- [Task details]
Set down the lines of the data exactly, starting at the first and stopping after the line containing "## Before We".

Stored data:
_ _ _ _

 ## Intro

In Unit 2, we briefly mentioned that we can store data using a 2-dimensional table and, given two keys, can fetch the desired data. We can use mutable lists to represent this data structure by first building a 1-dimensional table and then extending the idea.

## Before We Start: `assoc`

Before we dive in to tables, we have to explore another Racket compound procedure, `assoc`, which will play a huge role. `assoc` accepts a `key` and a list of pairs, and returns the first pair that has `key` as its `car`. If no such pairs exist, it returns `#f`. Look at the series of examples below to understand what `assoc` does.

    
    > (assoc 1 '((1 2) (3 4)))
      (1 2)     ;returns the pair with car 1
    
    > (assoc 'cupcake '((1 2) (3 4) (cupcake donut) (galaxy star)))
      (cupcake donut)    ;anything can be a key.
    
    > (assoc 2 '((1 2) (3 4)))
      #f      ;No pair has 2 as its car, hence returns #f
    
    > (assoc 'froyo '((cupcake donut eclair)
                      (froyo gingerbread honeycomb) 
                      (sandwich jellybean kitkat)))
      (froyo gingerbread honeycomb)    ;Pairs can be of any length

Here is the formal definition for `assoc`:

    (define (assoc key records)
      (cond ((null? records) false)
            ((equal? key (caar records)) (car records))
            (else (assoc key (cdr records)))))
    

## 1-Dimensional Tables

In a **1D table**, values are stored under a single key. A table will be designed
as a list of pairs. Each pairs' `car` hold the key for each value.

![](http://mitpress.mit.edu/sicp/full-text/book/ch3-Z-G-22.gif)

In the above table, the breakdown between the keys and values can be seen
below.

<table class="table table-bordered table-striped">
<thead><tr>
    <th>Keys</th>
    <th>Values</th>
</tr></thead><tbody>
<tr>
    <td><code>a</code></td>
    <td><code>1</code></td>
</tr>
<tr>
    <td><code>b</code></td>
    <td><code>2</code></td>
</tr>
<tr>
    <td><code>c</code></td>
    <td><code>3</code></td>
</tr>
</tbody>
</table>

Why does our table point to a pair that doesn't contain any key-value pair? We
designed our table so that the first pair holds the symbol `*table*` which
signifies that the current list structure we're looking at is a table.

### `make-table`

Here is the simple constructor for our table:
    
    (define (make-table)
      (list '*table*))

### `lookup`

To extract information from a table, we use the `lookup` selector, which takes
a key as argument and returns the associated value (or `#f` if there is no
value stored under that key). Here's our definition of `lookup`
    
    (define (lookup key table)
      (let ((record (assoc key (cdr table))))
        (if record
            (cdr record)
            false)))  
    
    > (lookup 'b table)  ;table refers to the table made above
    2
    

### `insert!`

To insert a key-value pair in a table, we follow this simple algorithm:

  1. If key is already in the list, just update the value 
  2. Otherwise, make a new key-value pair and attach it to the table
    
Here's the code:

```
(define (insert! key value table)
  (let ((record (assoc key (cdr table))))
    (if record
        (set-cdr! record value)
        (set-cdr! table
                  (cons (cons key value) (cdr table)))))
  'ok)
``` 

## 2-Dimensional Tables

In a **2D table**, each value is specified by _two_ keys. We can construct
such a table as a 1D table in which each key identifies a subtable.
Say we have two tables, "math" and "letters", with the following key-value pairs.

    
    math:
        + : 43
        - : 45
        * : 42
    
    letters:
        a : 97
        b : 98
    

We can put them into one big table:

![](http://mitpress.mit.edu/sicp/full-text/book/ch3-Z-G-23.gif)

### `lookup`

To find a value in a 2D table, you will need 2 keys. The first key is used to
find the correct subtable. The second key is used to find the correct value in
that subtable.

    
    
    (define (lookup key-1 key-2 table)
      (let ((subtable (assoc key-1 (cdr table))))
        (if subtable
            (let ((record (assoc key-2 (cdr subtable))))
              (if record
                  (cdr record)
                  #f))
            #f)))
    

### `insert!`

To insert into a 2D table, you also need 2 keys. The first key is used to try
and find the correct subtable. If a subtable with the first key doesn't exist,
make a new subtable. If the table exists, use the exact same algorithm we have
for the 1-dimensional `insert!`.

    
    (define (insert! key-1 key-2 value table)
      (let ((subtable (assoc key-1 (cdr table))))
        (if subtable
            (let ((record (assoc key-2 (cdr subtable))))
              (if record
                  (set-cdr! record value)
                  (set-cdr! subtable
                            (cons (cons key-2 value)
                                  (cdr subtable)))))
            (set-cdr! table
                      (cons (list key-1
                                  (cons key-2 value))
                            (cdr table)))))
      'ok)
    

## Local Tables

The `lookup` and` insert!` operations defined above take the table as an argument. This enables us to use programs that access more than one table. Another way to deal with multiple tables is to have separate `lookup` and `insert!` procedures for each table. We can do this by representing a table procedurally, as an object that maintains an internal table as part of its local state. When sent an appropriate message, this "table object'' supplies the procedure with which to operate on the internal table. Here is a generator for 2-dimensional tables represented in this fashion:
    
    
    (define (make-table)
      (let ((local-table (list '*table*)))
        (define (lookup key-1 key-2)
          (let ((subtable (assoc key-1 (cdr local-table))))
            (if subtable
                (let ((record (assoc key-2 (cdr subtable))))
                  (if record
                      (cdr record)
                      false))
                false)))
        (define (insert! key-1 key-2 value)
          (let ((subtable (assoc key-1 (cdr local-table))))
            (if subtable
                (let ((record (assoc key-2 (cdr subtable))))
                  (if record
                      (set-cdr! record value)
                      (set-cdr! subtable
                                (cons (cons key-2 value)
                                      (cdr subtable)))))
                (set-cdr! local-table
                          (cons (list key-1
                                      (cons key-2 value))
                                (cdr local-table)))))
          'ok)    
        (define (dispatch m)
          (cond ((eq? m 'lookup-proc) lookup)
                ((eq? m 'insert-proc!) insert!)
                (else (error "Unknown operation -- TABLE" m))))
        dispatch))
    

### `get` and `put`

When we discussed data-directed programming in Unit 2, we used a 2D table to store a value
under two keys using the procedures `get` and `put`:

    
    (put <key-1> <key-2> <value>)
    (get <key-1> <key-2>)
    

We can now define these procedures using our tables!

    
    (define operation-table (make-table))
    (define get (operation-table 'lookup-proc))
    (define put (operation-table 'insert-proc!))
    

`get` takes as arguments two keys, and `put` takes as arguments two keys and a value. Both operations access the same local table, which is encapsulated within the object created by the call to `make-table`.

_ _ _ _

- [Output]
 ## Intro

In Unit 2, we briefly mentioned that we can store data using a 2-dimensional table and, given two keys, can fetch the desired data. We can use mutable lists to represent this data structure by first building a 1-dimensional table and then extending the idea.

## Before We Start: `assoc`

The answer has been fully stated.